Task data:
+++
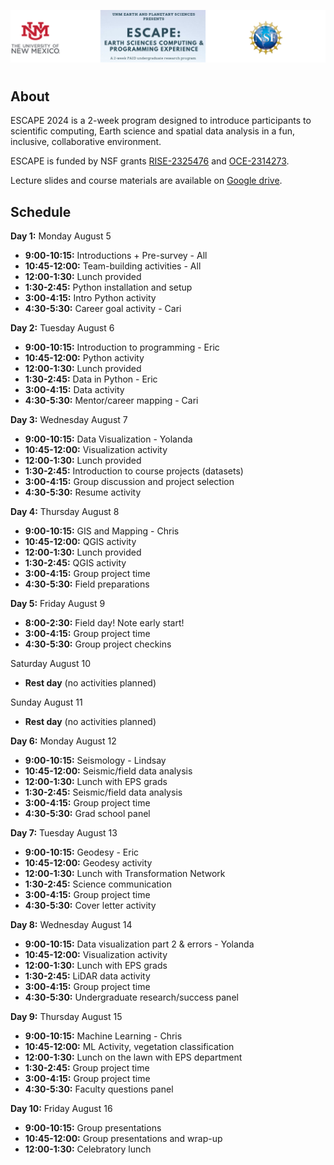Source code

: ![unm-escape header](header2.png)
#

## About
ESCAPE 2024 is a 2-week program designed to introduce participants to scientific
computing, Earth science and spatial data analysis in a fun, inclusive, collaborative environment.

ESCAPE is funded by NSF grants [RISE-2325476](https://www.nsf.gov/awardsearch/showAward?AWD_ID=2325476) and [OCE-2314273](https://www.nsf.gov/awardsearch/showAward?AWD_ID=2314273).

Lecture slides and course materials are available on [Google drive](https://drive.google.com/drive/folders/1IycZlHgXT5PW6ggUWgCm26ELZVs9K133?usp=sharing).

## Schedule

**Day 1:** Monday August 5
- **9:00-10:15:** Introductions + Pre-survey - All 
- **10:45-12:00:** Team-building activities - All
- **12:00-1:30:** Lunch provided
- **1:30-2:45:** Python installation and setup
- **3:00-4:15:** Intro Python activity
- **4:30-5:30:** Career goal activity - Cari

**Day 2:** Tuesday August 6
- **9:00-10:15:** Introduction to programming - Eric
- **10:45-12:00:** Python activity
- **12:00-1:30:** Lunch provided
- **1:30-2:45:** Data in Python - Eric
- **3:00-4:15:** Data activity
- **4:30-5:30:** Mentor/career mapping - Cari

**Day 3:** Wednesday August 7
- **9:00-10:15:** Data Visualization - Yolanda
- **10:45-12:00:** Visualization activity
- **12:00-1:30:** Lunch provided
- **1:30-2:45:** Introduction to course projects (datasets)
- **3:00-4:15:** Group discussion and project selection
- **4:30-5:30:** Resume activity

**Day 4:** Thursday August 8
- **9:00-10:15:** GIS and Mapping - Chris
- **10:45-12:00:** QGIS activity
- **12:00-1:30:** Lunch provided
- **1:30-2:45:** QGIS activity
- **3:00-4:15:** Group project time
- **4:30-5:30:** Field preparations

**Day 5:** Friday August 9
- **8:00-2:30:** Field day! Note early start!
- **3:00-4:15:** Group project time
- **4:30-5:30:** Group project checkins

Saturday August 10
- **Rest day** (no activities planned)

Sunday August 11
- **Rest day** (no activities planned)

**Day 6:** Monday August 12
- **9:00-10:15:** Seismology - Lindsay
- **10:45-12:00:** Seismic/field data analysis
- **12:00-1:30:** Lunch with EPS grads
- **1:30-2:45:** Seismic/field data analysis
- **3:00-4:15:** Group project time
- **4:30-5:30:** Grad school panel

**Day 7:** Tuesday August 13
- **9:00-10:15:** Geodesy - Eric
- **10:45-12:00:** Geodesy activity
- **12:00-1:30:** Lunch with Transformation Network
- **1:30-2:45:** Science communication
- **3:00-4:15:** Group project time
- **4:30-5:30:** Cover letter activity

**Day 8:** Wednesday August 14
- **9:00-10:15:** Data visualization part 2 & errors - Yolanda
- **10:45-12:00:** Visualization activity
- **12:00-1:30:** Lunch with EPS grads
- **1:30-2:45:** LiDAR data activity
- **3:00-4:15:** Group project time
- **4:30-5:30:** Undergraduate research/success panel

**Day 9:** Thursday August 15
- **9:00-10:15:** Machine Learning - Chris
- **10:45-12:00:** ML Activity, vegetation classification
- **12:00-1:30:** Lunch on the lawn with EPS department
- **1:30-2:45:** Group project time
- **3:00-4:15:** Group project time
- **4:30-5:30:** Faculty questions panel

**Day 10:** Friday August 16
- **9:00-10:15:** Group presentations
- **10:45-12:00:** Group presentations and wrap-up
- **12:00-1:30:** Celebratory lunch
+++
Task item:
Please print the entries shown above again, exactly, and skip the pictures.

Expected output:
Source code

: ![unm-escape header](header2.png)
#

## About
ESCAPE 2024 is a 2-week program designed to introduce participants to scientific
computing, Earth science and spatial data analysis in a fun, inclusive, collaborative environment.

ESCAPE is funded by NSF grants [RISE-2325476](https://www.nsf.gov/awardsearch/showAward?AWD_ID=2325476) and [OCE-2314273](https://www.nsf.gov/awardsearch/showAward?AWD_ID=2314273).

Lecture slides and course materials are available on [Google drive](https://drive.google.com/drive/folders/1IycZlHgXT5PW6ggUWgCm26ELZVs9K133?usp=sharing).

## Schedule

**Day 1:** Monday August 5
- **9:00-10:15:** Introductions + Pre-survey - All 
- **10:45-12:00:** Team-building activities - All
- **12:00-1:30:** Lunch provided
- **1:30-2:45:** Python installation and setup
- **3:00-4:15:** Intro Python activity
- **4:30-5:30:** Career goal activity - Cari

**Day 2:** Tuesday August 6
- **9:00-10:15:** Introduction to programming - Eric
- **10:45-12:00:** Python activity
- **12:00-1:30:** Lunch provided
- **1:30-2:45:** Data in Python - Eric
- **3:00-4:15:** Data activity
- **4:30-5:30:** Mentor/career mapping - Cari

**Day 3:** Wednesday August 7
- **9:00-10:15:** Data Visualization - Yolanda
- **10:45-12:00:** Visualization activity
- **12:00-1:30:** Lunch provided
- **1:30-2:45:** Introduction to course projects (datasets)
- **3:00-4:15:** Group discussion and project selection
- **4:30-5:30:** Resume activity

**Day 4:** Thursday August 8
- **9:00-10:15:** GIS and Mapping - Chris
- **10:45-12:00:** QGIS activity
- **12:00-1:30:** Lunch provided
- **1:30-2:45:** QGIS activity
- **3:00-4:15:** Group project time
- **4:30-5:30:** Field preparations

**Day 5:** Friday August 9
- **8:00-2:30:** Field day! Note early start!
- **3:00-4:15:** Group project time
- **4:30-5:30:** Group project checkins

Saturday August 10
- **Rest day** (no activities planned)

Sunday August 11
- **Rest day** (no activities planned)

**Day 6:** Monday August 12
- **9:00-10:15:** Seismology - Lindsay
- **10:45-12:00:** Seismic/field data analysis
- **12:00-1:30:** Lunch with EPS grads
- **1:30-2:45:** Seismic/field data analysis
- **3:00-4:15:** Group project time
- **4:30-5:30:** Grad school panel

**Day 7:** Tuesday August 13
- **9:00-10:15:** Geodesy - Eric
- **10:45-12:00:** Geodesy activity
- **12:00-1:30:** Lunch with Transformation Network
- **1:30-2:45:** Science communication
- **3:00-4:15:** Group project time
- **4:30-5:30:** Cover letter activity

**Day 8:** Wednesday August 14
- **9:00-10:15:** Data visualization part 2 & errors - Yolanda
- **10:45-12:00:** Visualization activity
- **12:00-1:30:** Lunch with EPS grads
- **1:30-2:45:** LiDAR data activity
- **3:00-4:15:** Group project time
- **4:30-5:30:** Undergraduate research/success panel

**Day 9:** Thursday August 15
- **9:00-10:15:** Machine Learning - Chris
- **10:45-12:00:** ML Activity, vegetation classification
- **12:00-1:30:** Lunch on the lawn with EPS department
- **1:30-2:45:** Group project time
- **3:00-4:15:** Group project time
- **4:30-5:30:** Faculty questions panel

**Day 10:** Friday August 16
- **9:00-10:15:** Group presentations
- **10:45-12:00:** Group presentations and wrap-up
- **12:00-1:30:** Celebratory lunch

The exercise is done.